Monsieur le Président, cher François Hollande,
Madame la Maire,
Monseigneur,
Mesdames, Messieurs,

Cela fait cinquante ans aujourd’hui que le Président de Gaulle prononçait les paroles suivantes devant l’archevêque de Reims, je cite : « Excellence, le Chancelier Adenauer et moi même venons dans votre cathédrale sceller la réconciliation de la France et de l’Allemagne ». Ces quelques mots tout simples allaient jouer un rôle historique inégalable, écrire l’histoire. Ces mots ont été littéralement gravés dans le marbre : une plaque apposée devant la cathédrale rappelle aux visiteurs cette phrase mémorable.
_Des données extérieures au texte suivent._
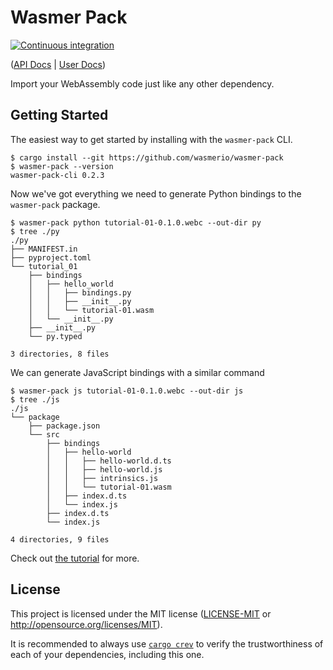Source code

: # Wasmer Pack

[![Continuous integration](https://github.com/wasmerio/wasmer-pack/workflows/Continuous%20Integration/badge.svg?branch=master)](https://github.com/wasmerio/wasmer-pack/actions)

([API Docs][api-docs] | [User Docs][user-docs])

Import your WebAssembly code just like any other dependency.

## Getting Started

The easiest way to get started by installing with the `wasmer-pack` CLI.

```console
$ cargo install --git https://github.com/wasmerio/wasmer-pack
$ wasmer-pack --version
wasmer-pack-cli 0.2.3
```

Now we've got everything we need to generate Python bindings to the `wasmer-pack`
package.

```console
$ wasmer-pack python tutorial-01-0.1.0.webc --out-dir py
$ tree ./py
./py
├── MANIFEST.in
├── pyproject.toml
└── tutorial_01
    ├── bindings
    │   ├── hello_world
    │   │   ├── bindings.py
    │   │   ├── __init__.py
    │   │   └── tutorial-01.wasm
    │   └── __init__.py
    ├── __init__.py
    └── py.typed

3 directories, 8 files
```

We can generate JavaScript bindings with a similar command

```console
$ wasmer-pack js tutorial-01-0.1.0.webc --out-dir js
$ tree ./js
./js
└── package
    ├── package.json
    └── src
        ├── bindings
        │   ├── hello-world
        │   │   ├── hello-world.d.ts
        │   │   ├── hello-world.js
        │   │   ├── intrinsics.js
        │   │   └── tutorial-01.wasm
        │   ├── index.d.ts
        │   └── index.js
        ├── index.d.ts
        └── index.js

4 directories, 9 files
```

Check out [the tutorial][tutorial] for more.

## License

This project is licensed under the MIT license ([LICENSE-MIT](./LICENSE-MIT.md)
or <http://opensource.org/licenses/MIT>).

It is recommended to always use [`cargo crev`][crev] to verify the
trustworthiness of each of your dependencies, including this one.

[api-docs]: https://wasmerio.github.io/wasmer-pack/api-docs
[user-docs]: https://wasmerio.github.io/wasmer-pack/user-docs
[crev]: https://github.com/crev-dev/cargo-crev
[pirita]: https://github.com/wasmerio/pirita
[tutorial]: https://wasmerio.github.io/wasmer-pack/user-docs/tutorial/01-hello-world.html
La dimension du geste historique de Charles de Gaulle et de Konrad Adenauer à Reims ne peut être appréciée à sa juste valeur qu’en regardant le long chemin, semé d’embûches, parcouru par la France et l’Allemagne : pendant des siècles, nos relations de voisinage n’ont été qu’une succession sans fin de guerres et de sang versé. Les préjugés, la haine et l’inimitié ont fini par déboucher sur deux guerres mondiales dévastatrices. La ville de Reims elle même et tout le nord de la France ont connu les immenses souffrances et la misère de la guerre. Les nombreux cimetières militaires dans la région sont là pour nous le rappeler. Le bombardement de la cathédrale de Reims par les soldats allemands durant la Première Guerre mondiale a été le symbole de l’inanité de la guerre et des destructions.

Pourtant, l’espoir de la réconciliation franco-allemande était déjà présent en germe à la fin de cette guerre. Des hommes comme Aristide Briand et Gustav Stresemann ont tenté cette réconciliation. Mais les choses devaient tourner différemment… et de manière bien pire que tout ce qui avait pu être imaginé. La Seconde Guerre mondiale déclenchée par l’Allemagne a apporté des souffrances incommensurables à nos peuples, à l’Europe et au monde entier : barbarie, humiliation et privation des droits, exploitation et anéantissement, effondrement de la civilisation avec la Shoah.

La France a été occupée par l’armée allemande de 1940 à 1944. La terreur de la Gestapo et des SS a laissé des traces profondes dans la mémoire de la nation française. La relation entre nos deux peuples aurait difficilement pu être plus fortement ébranlée. Le 8 mai 1945 enfin, c’est à Reims qu’a eu lieu la capitulation sans condition de l’Allemagne. La France est alors devenue l’une des quatre puissances d’occupation en Allemagne. Plus jamais l’Allemagne ne devait troubler la paix mondiale.

Nous devons être conscients de cette situation si nous voulons pouvoir apprécier à leur juste valeur les mérites historiques de de Gaulle et d’Adenauer. Quasiment chaque famille avait été marquée par la mort et les souffrances résultant de la guerre et de ses ravages. Et pourtant, une confiance nouvelle dans un avenir prospère avait semé le germe de la réconciliation.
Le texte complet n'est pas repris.